===== Input material =====

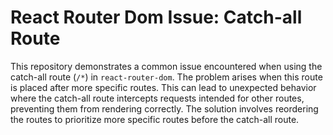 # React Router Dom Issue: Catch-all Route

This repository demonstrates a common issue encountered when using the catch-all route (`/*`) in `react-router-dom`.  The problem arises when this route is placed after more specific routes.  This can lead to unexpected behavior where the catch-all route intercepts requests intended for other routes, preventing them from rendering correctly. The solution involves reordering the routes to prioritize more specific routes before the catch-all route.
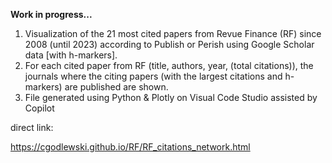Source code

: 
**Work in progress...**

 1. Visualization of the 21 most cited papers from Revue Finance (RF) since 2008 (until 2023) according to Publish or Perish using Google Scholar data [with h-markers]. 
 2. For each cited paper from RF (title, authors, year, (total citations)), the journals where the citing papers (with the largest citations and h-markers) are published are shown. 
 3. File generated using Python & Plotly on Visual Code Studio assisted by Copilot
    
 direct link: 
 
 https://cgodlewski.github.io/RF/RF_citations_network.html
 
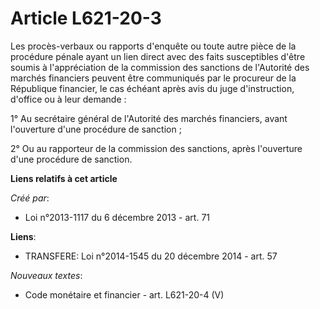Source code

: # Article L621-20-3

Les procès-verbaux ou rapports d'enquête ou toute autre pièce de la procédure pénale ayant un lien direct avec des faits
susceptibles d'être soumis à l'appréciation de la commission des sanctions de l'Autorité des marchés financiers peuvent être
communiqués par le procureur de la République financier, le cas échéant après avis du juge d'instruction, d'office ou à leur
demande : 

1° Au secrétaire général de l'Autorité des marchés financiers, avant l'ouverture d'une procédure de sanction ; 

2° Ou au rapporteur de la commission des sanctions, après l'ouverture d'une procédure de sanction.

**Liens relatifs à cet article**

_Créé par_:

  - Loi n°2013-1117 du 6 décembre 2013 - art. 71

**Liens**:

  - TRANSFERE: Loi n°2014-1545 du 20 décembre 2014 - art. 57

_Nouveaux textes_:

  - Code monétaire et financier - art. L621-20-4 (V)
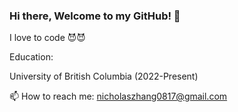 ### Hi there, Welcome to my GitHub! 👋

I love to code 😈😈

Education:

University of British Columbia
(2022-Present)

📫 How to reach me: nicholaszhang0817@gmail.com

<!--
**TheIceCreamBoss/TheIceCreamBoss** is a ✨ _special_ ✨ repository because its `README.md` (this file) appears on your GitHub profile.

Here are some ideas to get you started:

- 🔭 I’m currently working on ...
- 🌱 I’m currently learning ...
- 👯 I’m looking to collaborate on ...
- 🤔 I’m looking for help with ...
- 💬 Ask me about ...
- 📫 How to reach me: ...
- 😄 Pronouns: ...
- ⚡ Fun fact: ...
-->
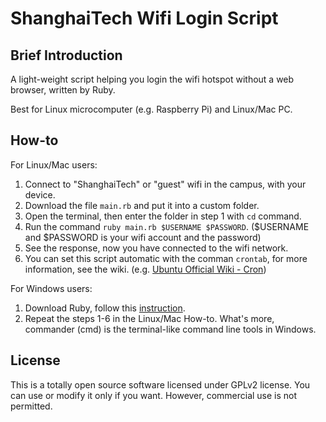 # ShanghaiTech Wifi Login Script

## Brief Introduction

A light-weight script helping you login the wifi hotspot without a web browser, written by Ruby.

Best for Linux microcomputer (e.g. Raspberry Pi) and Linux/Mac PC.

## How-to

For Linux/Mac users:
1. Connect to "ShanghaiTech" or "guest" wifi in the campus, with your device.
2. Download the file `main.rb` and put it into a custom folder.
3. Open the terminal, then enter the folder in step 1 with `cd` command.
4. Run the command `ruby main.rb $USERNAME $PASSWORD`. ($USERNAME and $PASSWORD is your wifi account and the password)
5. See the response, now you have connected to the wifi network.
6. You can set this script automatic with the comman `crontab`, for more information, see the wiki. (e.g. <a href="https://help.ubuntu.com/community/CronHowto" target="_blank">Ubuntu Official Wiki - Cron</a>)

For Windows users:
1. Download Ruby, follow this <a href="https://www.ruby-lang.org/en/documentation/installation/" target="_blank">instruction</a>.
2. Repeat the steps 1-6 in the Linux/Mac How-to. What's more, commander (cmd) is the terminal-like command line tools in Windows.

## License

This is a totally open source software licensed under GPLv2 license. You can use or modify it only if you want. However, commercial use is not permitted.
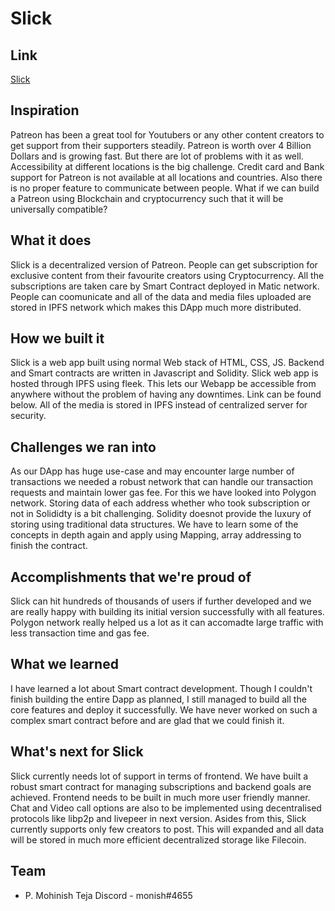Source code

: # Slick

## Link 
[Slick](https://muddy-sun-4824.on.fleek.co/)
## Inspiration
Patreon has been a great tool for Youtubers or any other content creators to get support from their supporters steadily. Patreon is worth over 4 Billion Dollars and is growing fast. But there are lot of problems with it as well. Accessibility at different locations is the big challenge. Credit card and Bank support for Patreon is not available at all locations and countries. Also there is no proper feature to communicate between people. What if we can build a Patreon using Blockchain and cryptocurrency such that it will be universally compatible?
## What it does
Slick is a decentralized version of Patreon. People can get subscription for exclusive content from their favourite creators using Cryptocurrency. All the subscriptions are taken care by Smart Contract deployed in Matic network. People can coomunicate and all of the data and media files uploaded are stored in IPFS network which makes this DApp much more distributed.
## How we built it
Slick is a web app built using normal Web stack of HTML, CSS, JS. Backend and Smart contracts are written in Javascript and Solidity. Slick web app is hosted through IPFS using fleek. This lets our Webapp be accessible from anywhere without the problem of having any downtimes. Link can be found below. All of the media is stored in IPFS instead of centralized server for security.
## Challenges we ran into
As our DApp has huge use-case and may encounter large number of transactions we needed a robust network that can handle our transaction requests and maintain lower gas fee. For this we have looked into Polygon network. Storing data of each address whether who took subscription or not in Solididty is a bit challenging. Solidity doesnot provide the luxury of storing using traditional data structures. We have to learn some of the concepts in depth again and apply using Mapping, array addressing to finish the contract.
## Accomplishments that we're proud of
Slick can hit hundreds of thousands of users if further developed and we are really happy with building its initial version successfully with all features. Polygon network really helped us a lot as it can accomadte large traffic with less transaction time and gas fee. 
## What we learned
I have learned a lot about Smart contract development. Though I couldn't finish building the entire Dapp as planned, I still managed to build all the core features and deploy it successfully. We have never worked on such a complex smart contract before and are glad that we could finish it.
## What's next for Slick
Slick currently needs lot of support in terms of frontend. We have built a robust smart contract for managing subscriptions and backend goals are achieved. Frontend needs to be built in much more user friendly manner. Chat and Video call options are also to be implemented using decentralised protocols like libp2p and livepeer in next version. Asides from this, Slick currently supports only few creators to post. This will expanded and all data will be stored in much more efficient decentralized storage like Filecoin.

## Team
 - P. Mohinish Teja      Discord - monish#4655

=====

Exactly as written above, print every line of the data but not its pictures.

 # React Router Dom Issue: Catch-all Route

This repository demonstrates a common issue encountered when using the catch-all route (`/*`) in `react-router-dom`.  The problem arises when this route is placed after more specific routes.  This can lead to unexpected behavior where the catch-all route intercepts requests intended for other routes, preventing them from rendering correctly. The solution involves reordering the routes to prioritize more specific routes before the catch-all route.
Source code

: 
**Work in progress...**

 1. Visualization of the 21 most cited papers from Revue Finance (RF) since 2008 (until 2023) according to Publish or Perish using Google Scholar data [with h-markers]. 
 2. For each cited paper from RF (title, authors, year, (total citations)), the journals where the citing papers (with the largest citations and h-markers) are published are shown. 
 3. File generated using Python & Plotly on Visual Code Studio assisted by Copilot
    
 direct link: 
 
 https://cgodlewski.github.io/RF/RF_citations_network.html
 
Source code

: # Article L621-20-3

Les procès-verbaux ou rapports d'enquête ou toute autre pièce de la procédure pénale ayant un lien direct avec des faits
susceptibles d'être soumis à l'appréciation de la commission des sanctions de l'Autorité des marchés financiers peuvent être
communiqués par le procureur de la République financier, le cas échéant après avis du juge d'instruction, d'office ou à leur
demande : 

1° Au secrétaire général de l'Autorité des marchés financiers, avant l'ouverture d'une procédure de sanction ; 

2° Ou au rapporteur de la commission des sanctions, après l'ouverture d'une procédure de sanction.

**Liens relatifs à cet article**

_Créé par_:

  - Loi n°2013-1117 du 6 décembre 2013 - art. 71

**Liens**:

  - TRANSFERE: Loi n°2014-1545 du 20 décembre 2014 - art. 57

_Nouveaux textes_:

  - Code monétaire et financier - art. L621-20-4 (V)
 ### Hi there, Welcome to my GitHub! 👋

I love to code 😈😈

Education:

University of British Columbia
(2022-Present)

📫 How to reach me: nicholaszhang0817@gmail.com

<!--
**TheIceCreamBoss/TheIceCreamBoss** is a ✨ _special_ ✨ repository because its `README.md` (this file) appears on your GitHub profile.

Here are some ideas to get you started:

- 🔭 I’m currently working on ...
- 🌱 I’m currently learning ...
- 👯 I’m looking to collaborate on ...
- 🤔 I’m looking for help with ...
- 💬 Ask me about ...
- 📫 How to reach me: ...
- 😄 Pronouns: ...
- ⚡ Fun fact: ...
-->
 # ShanghaiTech Wifi Login Script

## Brief Introduction

A light-weight script helping you login the wifi hotspot without a web browser, written by Ruby.

Best for Linux microcomputer (e.g. Raspberry Pi) and Linux/Mac PC.

## How-to

For Linux/Mac users:
1. Connect to "ShanghaiTech" or "guest" wifi in the campus, with your device.
2. Download the file `main.rb` and put it into a custom folder.
3. Open the terminal, then enter the folder in step 1 with `cd` command.
4. Run the command `ruby main.rb $USERNAME $PASSWORD`. ($USERNAME and $PASSWORD is your wifi account and the password)
5. See the response, now you have connected to the wifi network.
6. You can set this script automatic with the comman `crontab`, for more information, see the wiki. (e.g. <a href="https://help.ubuntu.com/community/CronHowto" target="_blank">Ubuntu Official Wiki - Cron</a>)

For Windows users:
1. Download Ruby, follow this <a href="https://www.ruby-lang.org/en/documentation/installation/" target="_blank">instruction</a>.
2. Repeat the steps 1-6 in the Linux/Mac How-to. What's more, commander (cmd) is the terminal-like command line tools in Windows.

## License

This is a totally open source software licensed under GPLv2 license. You can use or modify it only if you want. However, commercial use is not permitted.
Source code

: # Slick

## Link 
[Slick](https://muddy-sun-4824.on.fleek.co/)
## Inspiration
Patreon has been a great tool for Youtubers or any other content creators to get support from their supporters steadily. Patreon is worth over 4 Billion Dollars and is growing fast. But there are lot of problems with it as well. Accessibility at different locations is the big challenge. Credit card and Bank support for Patreon is not available at all locations and countries. Also there is no proper feature to communicate between people. What if we can build a Patreon using Blockchain and cryptocurrency such that it will be universally compatible?
## What it does
Slick is a decentralized version of Patreon. People can get subscription for exclusive content from their favourite creators using Cryptocurrency. All the subscriptions are taken care by Smart Contract deployed in Matic network. People can coomunicate and all of the data and media files uploaded are stored in IPFS network which makes this DApp much more distributed.
## How we built it
Slick is a web app built using normal Web stack of HTML, CSS, JS. Backend and Smart contracts are written in Javascript and Solidity. Slick web app is hosted through IPFS using fleek. This lets our Webapp be accessible from anywhere without the problem of having any downtimes. Link can be found below. All of the media is stored in IPFS instead of centralized server for security.
## Challenges we ran into
As our DApp has huge use-case and may encounter large number of transactions we needed a robust network that can handle our transaction requests and maintain lower gas fee. For this we have looked into Polygon network. Storing data of each address whether who took subscription or not in Solididty is a bit challenging. Solidity doesnot provide the luxury of storing using traditional data structures. We have to learn some of the concepts in depth again and apply using Mapping, array addressing to finish the contract.
## Accomplishments that we're proud of
Slick can hit hundreds of thousands of users if further developed and we are really happy with building its initial version successfully with all features. Polygon network really helped us a lot as it can accomadte large traffic with less transaction time and gas fee. 
## What we learned
I have learned a lot about Smart contract development. Though I couldn't finish building the entire Dapp as planned, I still managed to build all the core features and deploy it successfully. We have never worked on such a complex smart contract before and are glad that we could finish it.
## What's next for Slick
Slick currently needs lot of support in terms of frontend. We have built a robust smart contract for managing subscriptions and backend goals are achieved. Frontend needs to be built in much more user friendly manner. Chat and Video call options are also to be implemented using decentralised protocols like libp2p and livepeer in next version. Asides from this, Slick currently supports only few creators to post. This will expanded and all data will be stored in much more efficient decentralized storage like Filecoin.

## Team
 - P. Mohinish Teja      Discord - monish#4655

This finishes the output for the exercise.